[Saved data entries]
────────

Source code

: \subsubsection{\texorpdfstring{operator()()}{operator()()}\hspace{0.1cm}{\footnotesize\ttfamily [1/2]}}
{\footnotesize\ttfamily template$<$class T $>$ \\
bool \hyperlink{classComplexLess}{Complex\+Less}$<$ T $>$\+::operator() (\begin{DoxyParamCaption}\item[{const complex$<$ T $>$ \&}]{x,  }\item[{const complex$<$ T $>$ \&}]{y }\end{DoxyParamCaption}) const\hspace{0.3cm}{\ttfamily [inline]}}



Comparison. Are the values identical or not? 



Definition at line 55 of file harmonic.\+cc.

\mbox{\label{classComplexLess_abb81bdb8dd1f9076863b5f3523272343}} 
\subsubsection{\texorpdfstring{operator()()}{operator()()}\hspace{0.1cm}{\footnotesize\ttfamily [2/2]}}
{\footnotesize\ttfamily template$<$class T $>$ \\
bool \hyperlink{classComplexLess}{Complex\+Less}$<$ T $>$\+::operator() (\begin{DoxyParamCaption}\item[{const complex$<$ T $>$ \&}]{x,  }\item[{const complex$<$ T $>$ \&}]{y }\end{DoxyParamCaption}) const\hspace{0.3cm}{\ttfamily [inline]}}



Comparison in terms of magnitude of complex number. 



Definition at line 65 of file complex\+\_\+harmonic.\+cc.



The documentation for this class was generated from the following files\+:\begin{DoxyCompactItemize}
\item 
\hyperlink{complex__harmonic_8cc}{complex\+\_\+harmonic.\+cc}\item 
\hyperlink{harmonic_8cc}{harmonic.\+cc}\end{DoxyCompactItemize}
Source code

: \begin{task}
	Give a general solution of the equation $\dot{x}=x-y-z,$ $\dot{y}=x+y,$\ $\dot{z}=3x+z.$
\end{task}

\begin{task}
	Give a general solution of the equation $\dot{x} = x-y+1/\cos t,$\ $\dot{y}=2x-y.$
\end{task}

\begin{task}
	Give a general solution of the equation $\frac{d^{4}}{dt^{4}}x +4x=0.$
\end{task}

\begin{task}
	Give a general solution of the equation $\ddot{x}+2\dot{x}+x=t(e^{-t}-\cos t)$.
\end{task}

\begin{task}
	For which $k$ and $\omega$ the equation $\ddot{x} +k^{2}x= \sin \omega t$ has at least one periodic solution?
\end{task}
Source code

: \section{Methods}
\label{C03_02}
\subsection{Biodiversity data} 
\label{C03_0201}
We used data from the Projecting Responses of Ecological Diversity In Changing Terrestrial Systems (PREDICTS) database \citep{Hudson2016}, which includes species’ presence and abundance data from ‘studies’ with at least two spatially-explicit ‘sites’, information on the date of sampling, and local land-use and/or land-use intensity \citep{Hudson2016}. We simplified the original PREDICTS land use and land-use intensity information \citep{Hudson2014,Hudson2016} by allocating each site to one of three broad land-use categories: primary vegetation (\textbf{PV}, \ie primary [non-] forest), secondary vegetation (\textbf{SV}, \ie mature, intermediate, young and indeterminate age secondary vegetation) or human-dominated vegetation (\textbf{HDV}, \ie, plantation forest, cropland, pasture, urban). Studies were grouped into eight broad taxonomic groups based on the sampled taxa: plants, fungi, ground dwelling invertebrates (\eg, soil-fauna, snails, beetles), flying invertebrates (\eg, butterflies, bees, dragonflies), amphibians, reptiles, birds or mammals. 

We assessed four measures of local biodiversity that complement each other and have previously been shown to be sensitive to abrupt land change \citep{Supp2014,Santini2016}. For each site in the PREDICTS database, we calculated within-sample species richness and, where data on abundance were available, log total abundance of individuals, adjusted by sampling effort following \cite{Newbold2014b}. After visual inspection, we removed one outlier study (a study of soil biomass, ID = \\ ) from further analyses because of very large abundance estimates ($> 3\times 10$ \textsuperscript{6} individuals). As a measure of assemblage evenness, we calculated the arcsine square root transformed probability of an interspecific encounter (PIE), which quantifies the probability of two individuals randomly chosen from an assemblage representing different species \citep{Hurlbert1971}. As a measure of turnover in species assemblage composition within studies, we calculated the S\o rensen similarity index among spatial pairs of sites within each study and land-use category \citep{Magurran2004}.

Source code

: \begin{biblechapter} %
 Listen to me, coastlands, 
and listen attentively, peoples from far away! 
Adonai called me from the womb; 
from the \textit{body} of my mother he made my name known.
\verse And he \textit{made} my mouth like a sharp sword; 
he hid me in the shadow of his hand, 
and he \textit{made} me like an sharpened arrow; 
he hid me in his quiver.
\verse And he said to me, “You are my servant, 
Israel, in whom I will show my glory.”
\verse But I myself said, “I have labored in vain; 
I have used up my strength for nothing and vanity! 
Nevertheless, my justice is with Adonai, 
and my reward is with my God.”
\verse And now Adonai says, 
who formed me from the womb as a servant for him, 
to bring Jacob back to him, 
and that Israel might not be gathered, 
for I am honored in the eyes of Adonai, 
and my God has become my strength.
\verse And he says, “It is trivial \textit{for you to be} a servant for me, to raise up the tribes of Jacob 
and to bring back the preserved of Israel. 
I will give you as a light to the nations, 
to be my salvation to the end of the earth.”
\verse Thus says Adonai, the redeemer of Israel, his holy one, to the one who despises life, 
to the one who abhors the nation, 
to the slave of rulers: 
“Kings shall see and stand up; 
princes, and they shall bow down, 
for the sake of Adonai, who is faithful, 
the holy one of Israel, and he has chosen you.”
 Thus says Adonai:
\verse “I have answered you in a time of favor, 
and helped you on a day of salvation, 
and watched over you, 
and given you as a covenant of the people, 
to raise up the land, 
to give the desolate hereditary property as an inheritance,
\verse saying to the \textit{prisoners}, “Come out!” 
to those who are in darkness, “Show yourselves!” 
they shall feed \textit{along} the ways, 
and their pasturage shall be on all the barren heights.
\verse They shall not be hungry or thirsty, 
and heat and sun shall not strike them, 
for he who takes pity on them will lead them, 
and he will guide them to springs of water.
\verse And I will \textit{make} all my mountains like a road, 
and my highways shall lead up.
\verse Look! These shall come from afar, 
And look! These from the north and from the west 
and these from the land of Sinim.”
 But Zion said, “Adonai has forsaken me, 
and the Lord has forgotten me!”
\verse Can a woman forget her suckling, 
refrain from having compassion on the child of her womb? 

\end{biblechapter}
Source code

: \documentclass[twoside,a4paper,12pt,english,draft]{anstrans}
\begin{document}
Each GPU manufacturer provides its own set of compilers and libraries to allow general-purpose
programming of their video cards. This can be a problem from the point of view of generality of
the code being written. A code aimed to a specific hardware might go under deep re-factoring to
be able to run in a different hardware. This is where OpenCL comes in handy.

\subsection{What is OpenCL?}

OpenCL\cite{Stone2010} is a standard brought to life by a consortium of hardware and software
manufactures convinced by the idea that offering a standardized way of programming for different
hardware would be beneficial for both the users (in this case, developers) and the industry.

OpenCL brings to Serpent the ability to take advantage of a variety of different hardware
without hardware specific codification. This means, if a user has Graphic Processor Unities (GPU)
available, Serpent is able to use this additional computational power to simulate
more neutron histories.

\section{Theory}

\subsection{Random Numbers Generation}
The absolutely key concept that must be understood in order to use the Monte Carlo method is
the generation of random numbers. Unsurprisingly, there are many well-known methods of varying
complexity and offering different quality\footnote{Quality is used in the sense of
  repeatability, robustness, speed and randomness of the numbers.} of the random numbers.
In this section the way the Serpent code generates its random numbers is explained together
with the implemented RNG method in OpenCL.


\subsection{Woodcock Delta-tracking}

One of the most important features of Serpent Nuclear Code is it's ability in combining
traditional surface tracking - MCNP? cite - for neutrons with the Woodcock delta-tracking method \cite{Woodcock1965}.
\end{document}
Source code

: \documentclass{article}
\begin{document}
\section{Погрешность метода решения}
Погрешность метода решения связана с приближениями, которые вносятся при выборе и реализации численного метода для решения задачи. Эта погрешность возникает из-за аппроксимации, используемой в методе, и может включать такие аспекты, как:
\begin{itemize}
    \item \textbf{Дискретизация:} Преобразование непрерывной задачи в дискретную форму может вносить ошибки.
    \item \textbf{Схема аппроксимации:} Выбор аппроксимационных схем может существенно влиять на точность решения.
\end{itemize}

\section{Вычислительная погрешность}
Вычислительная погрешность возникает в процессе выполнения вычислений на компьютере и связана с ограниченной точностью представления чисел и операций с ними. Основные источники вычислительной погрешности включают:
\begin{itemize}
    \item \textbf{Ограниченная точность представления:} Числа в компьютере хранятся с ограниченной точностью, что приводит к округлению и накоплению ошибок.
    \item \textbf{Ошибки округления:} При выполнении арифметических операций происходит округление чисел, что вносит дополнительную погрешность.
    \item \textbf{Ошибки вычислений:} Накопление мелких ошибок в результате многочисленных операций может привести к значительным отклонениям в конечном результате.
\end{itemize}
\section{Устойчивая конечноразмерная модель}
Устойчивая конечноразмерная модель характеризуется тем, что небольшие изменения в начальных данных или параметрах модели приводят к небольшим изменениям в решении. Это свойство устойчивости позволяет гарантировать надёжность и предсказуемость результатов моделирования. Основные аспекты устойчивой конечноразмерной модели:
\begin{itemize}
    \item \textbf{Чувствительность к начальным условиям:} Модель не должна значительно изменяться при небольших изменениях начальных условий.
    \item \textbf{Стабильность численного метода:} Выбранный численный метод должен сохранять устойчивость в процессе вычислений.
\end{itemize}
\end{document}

────────

* WHAT THE TASK REQUIRES
Report, for the data above, every line in which the string "documentclass" appears.

* SOLUTION FOR THIS EXERCISE
: \documentclass[twoside,a4paper,12pt,english,draft]{anstrans}
: \documentclass{article}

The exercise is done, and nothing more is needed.